Entries provided Block Start
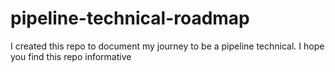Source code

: # pipeline-technical-roadmap

I created this repo to document my journey to be a pipeline technical. 
I hope you find this repo informative

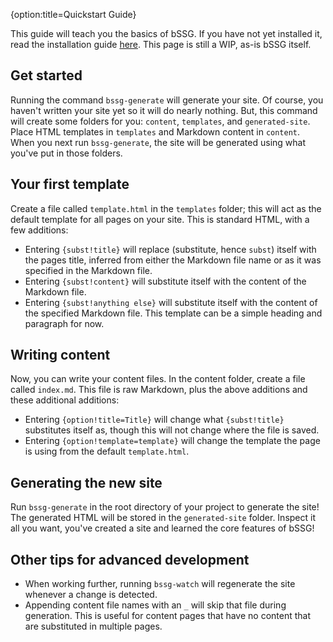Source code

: {option:title=Quickstart Guide}

This guide will teach you the basics of bSSG. If you have not yet installed it, read the installation guide [here](https://bevan0.github.io/bSSG/install). This page is still a WIP, as-is bSSG itself.

## Get started
Running the command `bssg-generate` will generate your site. Of course, you haven't written your site yet so it will do nearly nothing. But, this command will create some folders for you: `content`, `templates`, and `generated-site`. Place HTML templates in `templates` and Markdown content in `content`. When you next run `bssg-generate`, the site will be generated using what you've put in those folders.

## Your first template
Create a file called `template.html` in the `templates` folder; this will act as the default template for all pages on your site. This is standard HTML, with a few additions:

* Entering `{subst!title}` will replace (substitute, hence `subst`) itself with the pages title, inferred from either the Markdown file name or as it was specified in the Markdown file.
* Entering `{subst!content}` will substitute itself with the content of the Markdown file.
* Entering `{subst!anything else}` will substitute itself with the content of the specified Markdown file.
This template can be a simple heading and paragraph for now.

## Writing content
Now, you can write your content files. In the content folder, create a file called `index.md`. This file is raw Markdown, plus the above additions and these additional additions:

* Entering `{option!title=Title}` will change what `{subst!title}` substitutes itself as, though this will not change where the file is saved.
* Entering `{option!template=template}` will change the template the page is using from the default `template.html`.

## Generating the new site
Run `bssg-generate` in the root directory of your project to generate the site! The generated HTML will be stored in the `generated-site` folder. Inspect it all you want, you've created a site and learned the core features of bSSG!

## Other tips for advanced development
* When working further, running `bssg-watch` will regenerate the site whenever a change is detected.
* Appending content file names with an `_` will skip that file during generation. This is useful for content pages that have no content that are substituted in multiple pages.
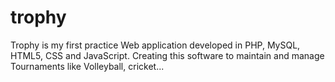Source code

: # trophy
Trophy is my first practice Web application developed in PHP, MySQL, HTML5, CSS and JavaScript.
Creating this software to maintain and manage Tournaments like Volleyball, cricket...
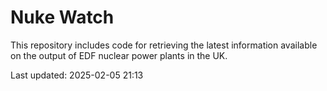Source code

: # Nuke Watch

This repository includes code for retrieving the latest information available on the output of EDF nuclear power plants in the UK.

Last updated: 2025-02-05 21:13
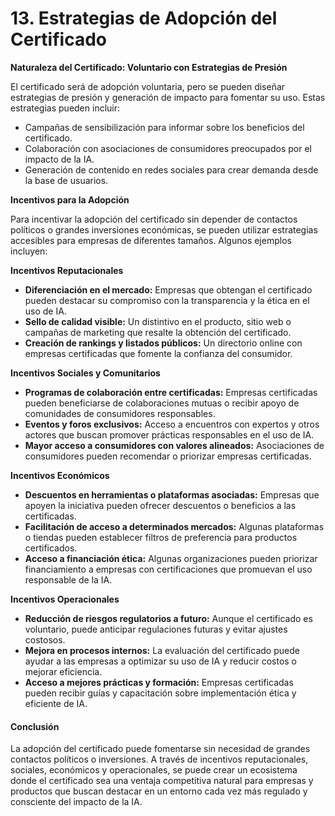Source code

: # 13. Estrategias de Adopción del Certificado

**Naturaleza del Certificado: Voluntario con Estrategias de Presión**

El certificado será de adopción voluntaria, pero se pueden diseñar estrategias de presión y generación de impacto para fomentar su uso. Estas estrategias pueden incluir:

* Campañas de sensibilización para informar sobre los beneficios del certificado.
* Colaboración con asociaciones de consumidores preocupados por el impacto de la IA.
* Generación de contenido en redes sociales para crear demanda desde la base de usuarios.

**Incentivos para la Adopción**

Para incentivar la adopción del certificado sin depender de contactos políticos o grandes inversiones económicas, se pueden utilizar estrategias accesibles para empresas de diferentes tamaños. Algunos ejemplos incluyen:

**Incentivos Reputacionales**

* **Diferenciación en el mercado:** Empresas que obtengan el certificado pueden destacar su compromiso con la transparencia y la ética en el uso de IA.
* **Sello de calidad visible:** Un distintivo en el producto, sitio web o campañas de marketing que resalte la obtención del certificado.
* **Creación de rankings y listados públicos:** Un directorio online con empresas certificadas que fomente la confianza del consumidor.

**Incentivos Sociales y Comunitarios**

* **Programas de colaboración entre certificadas:** Empresas certificadas pueden beneficiarse de colaboraciones mutuas o recibir apoyo de comunidades de consumidores responsables.
* **Eventos y foros exclusivos:** Acceso a encuentros con expertos y otros actores que buscan promover prácticas responsables en el uso de IA.
* **Mayor acceso a consumidores con valores alineados:** Asociaciones de consumidores pueden recomendar o priorizar empresas certificadas.

**Incentivos Económicos**

* **Descuentos en herramientas o plataformas asociadas:** Empresas que apoyen la iniciativa pueden ofrecer descuentos o beneficios a las certificadas.
* **Facilitación de acceso a determinados mercados:** Algunas plataformas o tiendas pueden establecer filtros de preferencia para productos certificados.
* **Acceso a financiación ética:** Algunas organizaciones pueden priorizar financiamiento a empresas con certificaciones que promuevan el uso responsable de la IA.

**Incentivos Operacionales**

* **Reducción de riesgos regulatorios a futuro:** Aunque el certificado es voluntario, puede anticipar regulaciones futuras y evitar ajustes costosos.
* **Mejora en procesos internos:** La evaluación del certificado puede ayudar a las empresas a optimizar su uso de IA y reducir costos o mejorar eficiencia.
* **Acceso a mejores prácticas y formación:** Empresas certificadas pueden recibir guías y capacitación sobre implementación ética y eficiente de IA.

#### Conclusión

La adopción del certificado puede fomentarse sin necesidad de grandes contactos políticos o inversiones. A través de incentivos reputacionales, sociales, económicos y operacionales, se puede crear un ecosistema donde el certificado sea una ventaja competitiva natural para empresas y productos que buscan destacar en un entorno cada vez más regulado y consciente del impacto de la IA.

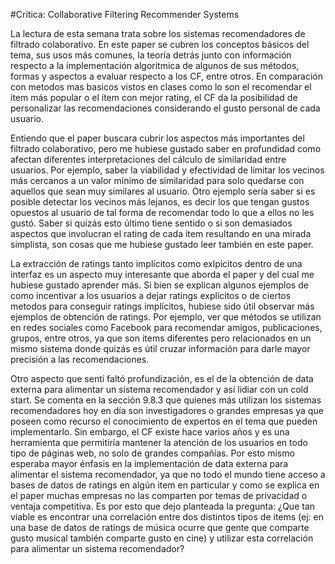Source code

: #Crítica: Collaborative Filtering Recommender Systems

La lectura de esta semana trata sobre los sistemas recomendadores de filtrado colaborativo. En este paper se cubren los conceptos básicos del tema, sus usos más comunes, la teoría detrás junto con información respecto a la implementación algoritmica de algunos de sus métodos, formas y aspectos a evaluar respecto a los CF, entre otros. En comparación con metodos mas basicos vistos en clases como lo son el recomendar el item más popular o el item con mejor rating, el CF da la posibilidad de personalizar las recomendaciones considerando el gusto personal de cada usuario.

Entiendo que el paper buscara cubrir los aspectos más importantes del filtrado colaborativo, pero me hubiese gustado saber en profundidad como afectan diferentes interpretaciones del cálculo de similaridad entre usuarios. Por ejemplo, saber la viabilidad y efectividad de limitar los vecinos más cercanos a un valor mínimo de similaridad para solo quedarse con aquellos que sean muy similares al usuario. Otro ejemplo sería saber si es posible detectar los vecinos más lejanos, es decir los que tengan gustos opuestos al usuario de tal forma de recomendar todo lo que a ellos no les gustó. Saber si quizás esto último tiene sentido o si son demasiados aspectos que involucran el rating de cada item resultando en una mirada simplista, son cosas que me hubiese gustado leer también en este paper.

La extracción de ratings tanto implícitos como exlpicitos dentro de una interfaz es un aspecto muy interesante que aborda el paper y del cual me hubiese gustado aprender más. Si bien se explican algunos ejemplos de como incentivar a los usuarios a dejar ratings explícitos o de ciertos metodos para conseguir ratings implícitos, hubiese sido útil observar más ejemplos de obtención de ratings. Por ejemplo, ver que métodos se utilizan en redes sociales como Facebook para recomendar amigos, publicaciones, grupos, entre otros, ya que son items diferentes pero relacionados en un mismo sistema donde quizás es útil cruzar información para darle mayor precisión a las recomendaciones.

Otro aspecto que sentí faltó profundización, es el de la obtención de data externa para alimentar un sistema recomendador y así lidiar con un cold start. Se comenta en la sección 9.8.3 que quienes más utilizan los sistemas recomendadores hoy en día son investigadores o grandes empresas ya que poseen como recurso el conocimiento de expertos en el tema que pueden implementarlo. Sin embargo, el CF existe hace varios años y es una herramienta que permitiría mantener la atención de los usuarios en todo tipo de páginas web, no solo de grandes compañías. Por esto mismo esperaba mayor énfasis en la implementación de data externa para alimentar el sistema recomendador, ya que no todo el mundo tiene acceso a bases de datos de ratings en algún item en particular y como se explica en el paper muchas empresas no las comparten por temas de privacidad o ventaja competitiva. Es por esto que dejo planteada la pregunta: ¿Que tan viable es encontrar una correlación entre dos distintos tipos de items (ej: en una base de datos de ratings de música ocurre que gente que comparte gusto musical también comparte gusto en cine) y utilizar esta correlación para alimentar un sistema recomendador?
Entries provided Block End
> **The problem**
Reproduce exactly the entries above, limited to the lines from the one with "specified Markdown file." through the one with "file is saved.", both included.

> **Answer below**
* Entering `{subst!anything else}` will substitute itself with the content of the specified Markdown file.
This template can be a simple heading and paragraph for now.

## Writing content
Now, you can write your content files. In the content folder, create a file called `index.md`. This file is raw Markdown, plus the above additions and these additional additions:

* Entering `{option!title=Title}` will change what `{subst!title}` substitutes itself as, though this will not change where the file is saved.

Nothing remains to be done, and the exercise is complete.